◆ Work instruction: Copy, from the entries below, each line in which the string "Sidak" appears.

◆ Material provided:
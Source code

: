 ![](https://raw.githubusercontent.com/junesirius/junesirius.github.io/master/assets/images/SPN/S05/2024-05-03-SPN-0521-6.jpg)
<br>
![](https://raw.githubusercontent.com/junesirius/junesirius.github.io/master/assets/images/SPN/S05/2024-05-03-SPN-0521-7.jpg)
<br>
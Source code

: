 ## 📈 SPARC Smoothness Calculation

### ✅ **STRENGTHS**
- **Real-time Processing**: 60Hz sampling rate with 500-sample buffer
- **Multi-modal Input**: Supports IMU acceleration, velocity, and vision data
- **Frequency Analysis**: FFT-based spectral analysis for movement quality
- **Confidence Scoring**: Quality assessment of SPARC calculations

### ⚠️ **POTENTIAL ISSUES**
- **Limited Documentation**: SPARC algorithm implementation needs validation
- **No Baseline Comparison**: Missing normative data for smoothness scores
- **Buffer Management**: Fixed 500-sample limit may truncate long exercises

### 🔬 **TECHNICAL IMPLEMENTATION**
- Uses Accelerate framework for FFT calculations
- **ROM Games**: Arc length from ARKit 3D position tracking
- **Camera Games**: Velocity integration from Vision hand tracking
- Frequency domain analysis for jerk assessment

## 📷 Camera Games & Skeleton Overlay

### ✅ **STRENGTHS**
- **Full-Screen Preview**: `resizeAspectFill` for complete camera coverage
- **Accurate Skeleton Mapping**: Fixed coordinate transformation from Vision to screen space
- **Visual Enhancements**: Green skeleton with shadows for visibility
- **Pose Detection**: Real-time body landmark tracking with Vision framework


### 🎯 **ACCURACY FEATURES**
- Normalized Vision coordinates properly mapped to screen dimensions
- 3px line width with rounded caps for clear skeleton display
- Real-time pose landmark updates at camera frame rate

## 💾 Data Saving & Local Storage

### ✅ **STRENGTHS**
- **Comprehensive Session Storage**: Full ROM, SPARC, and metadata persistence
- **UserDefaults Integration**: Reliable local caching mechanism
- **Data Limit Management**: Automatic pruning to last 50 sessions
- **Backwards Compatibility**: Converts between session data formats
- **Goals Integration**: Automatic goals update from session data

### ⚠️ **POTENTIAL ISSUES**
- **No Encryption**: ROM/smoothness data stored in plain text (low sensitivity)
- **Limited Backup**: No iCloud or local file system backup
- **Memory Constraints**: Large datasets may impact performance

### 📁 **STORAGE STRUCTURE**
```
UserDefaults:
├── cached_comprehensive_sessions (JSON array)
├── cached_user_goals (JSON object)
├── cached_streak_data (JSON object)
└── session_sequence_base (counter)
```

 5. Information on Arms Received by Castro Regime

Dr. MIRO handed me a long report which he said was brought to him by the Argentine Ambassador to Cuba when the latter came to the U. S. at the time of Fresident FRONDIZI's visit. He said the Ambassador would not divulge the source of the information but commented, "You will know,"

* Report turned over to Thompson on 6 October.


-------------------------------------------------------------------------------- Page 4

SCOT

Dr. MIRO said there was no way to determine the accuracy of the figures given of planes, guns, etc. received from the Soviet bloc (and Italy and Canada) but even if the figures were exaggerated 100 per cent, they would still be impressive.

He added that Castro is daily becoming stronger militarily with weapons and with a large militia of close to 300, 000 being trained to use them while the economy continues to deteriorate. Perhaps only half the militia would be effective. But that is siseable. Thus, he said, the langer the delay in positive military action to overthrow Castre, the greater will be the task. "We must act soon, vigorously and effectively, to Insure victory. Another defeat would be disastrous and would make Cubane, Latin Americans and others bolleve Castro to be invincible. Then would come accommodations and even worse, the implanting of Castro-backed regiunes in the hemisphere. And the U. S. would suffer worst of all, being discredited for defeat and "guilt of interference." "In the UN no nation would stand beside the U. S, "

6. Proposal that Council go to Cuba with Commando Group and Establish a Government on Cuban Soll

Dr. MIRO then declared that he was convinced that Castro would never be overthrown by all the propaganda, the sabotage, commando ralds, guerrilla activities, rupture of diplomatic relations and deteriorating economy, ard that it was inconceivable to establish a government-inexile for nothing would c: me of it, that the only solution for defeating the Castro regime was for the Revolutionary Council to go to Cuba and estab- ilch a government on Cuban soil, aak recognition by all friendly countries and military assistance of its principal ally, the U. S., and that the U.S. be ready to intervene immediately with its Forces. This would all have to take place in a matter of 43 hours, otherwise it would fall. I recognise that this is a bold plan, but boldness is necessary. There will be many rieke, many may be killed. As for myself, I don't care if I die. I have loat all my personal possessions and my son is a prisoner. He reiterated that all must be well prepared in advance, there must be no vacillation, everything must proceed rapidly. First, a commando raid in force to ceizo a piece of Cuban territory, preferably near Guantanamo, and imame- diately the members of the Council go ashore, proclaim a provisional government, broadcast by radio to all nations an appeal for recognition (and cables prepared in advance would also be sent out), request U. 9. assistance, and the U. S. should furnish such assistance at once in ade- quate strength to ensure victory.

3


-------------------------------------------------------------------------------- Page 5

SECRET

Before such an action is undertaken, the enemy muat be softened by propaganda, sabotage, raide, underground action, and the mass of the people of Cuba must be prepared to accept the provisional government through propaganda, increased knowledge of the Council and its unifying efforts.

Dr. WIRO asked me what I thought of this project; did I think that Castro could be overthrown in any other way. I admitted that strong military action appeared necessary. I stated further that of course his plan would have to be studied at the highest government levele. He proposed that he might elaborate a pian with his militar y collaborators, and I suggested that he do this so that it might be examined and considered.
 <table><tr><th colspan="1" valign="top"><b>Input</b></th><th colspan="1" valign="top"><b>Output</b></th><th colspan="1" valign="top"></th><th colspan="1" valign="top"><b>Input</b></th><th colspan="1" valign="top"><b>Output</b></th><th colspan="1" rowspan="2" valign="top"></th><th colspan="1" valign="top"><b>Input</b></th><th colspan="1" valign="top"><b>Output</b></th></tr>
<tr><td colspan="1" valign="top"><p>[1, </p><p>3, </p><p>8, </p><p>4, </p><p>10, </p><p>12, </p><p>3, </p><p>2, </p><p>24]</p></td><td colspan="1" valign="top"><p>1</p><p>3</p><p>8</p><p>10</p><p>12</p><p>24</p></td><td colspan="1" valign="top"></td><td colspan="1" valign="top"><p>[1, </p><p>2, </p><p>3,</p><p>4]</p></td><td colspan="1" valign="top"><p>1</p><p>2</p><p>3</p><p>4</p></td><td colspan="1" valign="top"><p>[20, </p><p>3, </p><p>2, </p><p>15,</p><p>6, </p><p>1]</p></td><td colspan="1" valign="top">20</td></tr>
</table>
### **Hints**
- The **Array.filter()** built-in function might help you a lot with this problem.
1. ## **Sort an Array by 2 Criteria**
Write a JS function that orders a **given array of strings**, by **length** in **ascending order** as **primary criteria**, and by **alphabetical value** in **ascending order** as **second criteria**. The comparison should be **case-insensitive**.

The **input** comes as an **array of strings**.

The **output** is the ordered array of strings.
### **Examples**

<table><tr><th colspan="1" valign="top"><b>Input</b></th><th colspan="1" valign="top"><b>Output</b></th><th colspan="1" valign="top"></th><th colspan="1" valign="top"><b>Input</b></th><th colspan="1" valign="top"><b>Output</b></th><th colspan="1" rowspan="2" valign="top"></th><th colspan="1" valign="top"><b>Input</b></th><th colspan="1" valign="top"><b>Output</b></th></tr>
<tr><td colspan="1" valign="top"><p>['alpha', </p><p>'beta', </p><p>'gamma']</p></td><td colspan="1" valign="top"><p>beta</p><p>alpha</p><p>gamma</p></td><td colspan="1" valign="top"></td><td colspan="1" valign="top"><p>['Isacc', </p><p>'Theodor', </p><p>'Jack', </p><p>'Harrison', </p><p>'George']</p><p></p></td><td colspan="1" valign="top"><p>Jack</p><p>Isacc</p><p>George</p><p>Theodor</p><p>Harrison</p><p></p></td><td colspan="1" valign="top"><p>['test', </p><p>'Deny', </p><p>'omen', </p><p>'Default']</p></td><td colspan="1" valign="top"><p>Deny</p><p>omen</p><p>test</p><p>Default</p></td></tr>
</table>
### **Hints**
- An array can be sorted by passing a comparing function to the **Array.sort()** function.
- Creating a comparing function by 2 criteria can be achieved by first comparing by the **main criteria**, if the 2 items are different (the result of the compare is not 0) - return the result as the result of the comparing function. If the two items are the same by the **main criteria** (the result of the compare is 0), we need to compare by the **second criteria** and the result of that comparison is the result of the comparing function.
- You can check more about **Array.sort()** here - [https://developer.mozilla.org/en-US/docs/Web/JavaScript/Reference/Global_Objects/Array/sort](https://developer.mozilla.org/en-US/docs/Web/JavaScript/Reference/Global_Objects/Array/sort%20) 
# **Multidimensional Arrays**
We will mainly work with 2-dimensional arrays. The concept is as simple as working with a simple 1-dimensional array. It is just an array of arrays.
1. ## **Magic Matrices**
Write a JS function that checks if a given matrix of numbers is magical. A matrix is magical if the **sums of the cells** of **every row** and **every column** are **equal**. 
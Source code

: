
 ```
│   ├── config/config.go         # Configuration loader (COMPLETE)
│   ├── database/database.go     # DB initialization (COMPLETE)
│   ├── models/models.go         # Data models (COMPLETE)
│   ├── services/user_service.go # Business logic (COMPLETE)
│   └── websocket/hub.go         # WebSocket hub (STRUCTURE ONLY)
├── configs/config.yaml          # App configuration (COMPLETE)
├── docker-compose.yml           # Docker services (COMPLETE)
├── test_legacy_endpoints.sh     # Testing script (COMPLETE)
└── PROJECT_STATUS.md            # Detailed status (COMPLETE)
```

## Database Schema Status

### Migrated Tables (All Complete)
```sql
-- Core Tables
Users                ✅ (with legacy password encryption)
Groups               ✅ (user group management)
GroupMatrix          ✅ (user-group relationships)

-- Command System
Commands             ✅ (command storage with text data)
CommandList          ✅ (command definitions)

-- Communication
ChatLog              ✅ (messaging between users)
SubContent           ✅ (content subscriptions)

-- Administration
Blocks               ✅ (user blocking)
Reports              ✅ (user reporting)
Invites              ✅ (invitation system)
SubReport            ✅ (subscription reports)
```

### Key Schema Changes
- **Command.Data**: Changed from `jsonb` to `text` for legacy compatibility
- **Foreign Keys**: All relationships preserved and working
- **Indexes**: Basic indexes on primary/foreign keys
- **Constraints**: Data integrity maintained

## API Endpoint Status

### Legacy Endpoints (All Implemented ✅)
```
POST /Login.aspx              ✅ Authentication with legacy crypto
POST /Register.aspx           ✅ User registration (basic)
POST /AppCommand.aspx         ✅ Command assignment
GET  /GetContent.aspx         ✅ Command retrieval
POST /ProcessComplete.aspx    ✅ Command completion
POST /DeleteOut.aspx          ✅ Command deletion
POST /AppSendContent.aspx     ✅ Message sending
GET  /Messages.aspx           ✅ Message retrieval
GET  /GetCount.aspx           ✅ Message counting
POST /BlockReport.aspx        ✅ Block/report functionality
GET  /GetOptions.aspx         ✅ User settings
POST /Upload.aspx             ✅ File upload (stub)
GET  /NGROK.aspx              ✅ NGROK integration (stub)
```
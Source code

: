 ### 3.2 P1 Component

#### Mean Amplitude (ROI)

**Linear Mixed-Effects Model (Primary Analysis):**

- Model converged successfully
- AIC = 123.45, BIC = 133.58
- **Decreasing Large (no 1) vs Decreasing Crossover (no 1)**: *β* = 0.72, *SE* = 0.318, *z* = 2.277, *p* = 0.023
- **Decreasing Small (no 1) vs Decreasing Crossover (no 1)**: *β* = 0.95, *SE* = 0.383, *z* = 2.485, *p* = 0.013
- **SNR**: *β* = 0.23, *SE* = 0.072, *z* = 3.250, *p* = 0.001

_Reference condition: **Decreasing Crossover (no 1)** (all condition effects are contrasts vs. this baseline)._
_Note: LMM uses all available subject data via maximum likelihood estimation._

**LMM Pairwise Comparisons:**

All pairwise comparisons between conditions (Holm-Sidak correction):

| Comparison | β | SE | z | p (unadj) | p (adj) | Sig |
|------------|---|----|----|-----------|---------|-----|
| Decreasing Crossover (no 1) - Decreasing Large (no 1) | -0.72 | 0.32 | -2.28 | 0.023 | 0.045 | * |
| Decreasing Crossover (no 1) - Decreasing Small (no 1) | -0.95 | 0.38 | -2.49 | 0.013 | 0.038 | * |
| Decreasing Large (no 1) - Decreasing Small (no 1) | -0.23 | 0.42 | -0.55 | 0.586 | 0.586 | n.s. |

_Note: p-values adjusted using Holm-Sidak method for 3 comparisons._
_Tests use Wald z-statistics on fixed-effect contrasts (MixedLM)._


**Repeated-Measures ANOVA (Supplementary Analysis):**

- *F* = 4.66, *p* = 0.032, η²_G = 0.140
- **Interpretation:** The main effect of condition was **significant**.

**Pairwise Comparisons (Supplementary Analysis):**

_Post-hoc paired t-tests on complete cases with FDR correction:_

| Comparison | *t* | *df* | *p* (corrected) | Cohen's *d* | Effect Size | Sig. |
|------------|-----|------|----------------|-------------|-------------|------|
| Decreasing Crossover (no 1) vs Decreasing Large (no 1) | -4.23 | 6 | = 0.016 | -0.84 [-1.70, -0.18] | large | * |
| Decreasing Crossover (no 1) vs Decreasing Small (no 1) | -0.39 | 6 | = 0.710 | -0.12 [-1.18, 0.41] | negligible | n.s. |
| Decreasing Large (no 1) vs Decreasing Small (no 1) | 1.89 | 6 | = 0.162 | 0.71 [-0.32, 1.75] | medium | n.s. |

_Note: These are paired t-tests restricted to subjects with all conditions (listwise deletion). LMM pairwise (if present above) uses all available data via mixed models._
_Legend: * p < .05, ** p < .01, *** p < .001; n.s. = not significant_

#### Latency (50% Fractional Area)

◆ Exercise output:
All pairwise comparisons between conditions (Holm-Sidak correction):
_Note: p-values adjusted using Holm-Sidak method for 3 comparisons._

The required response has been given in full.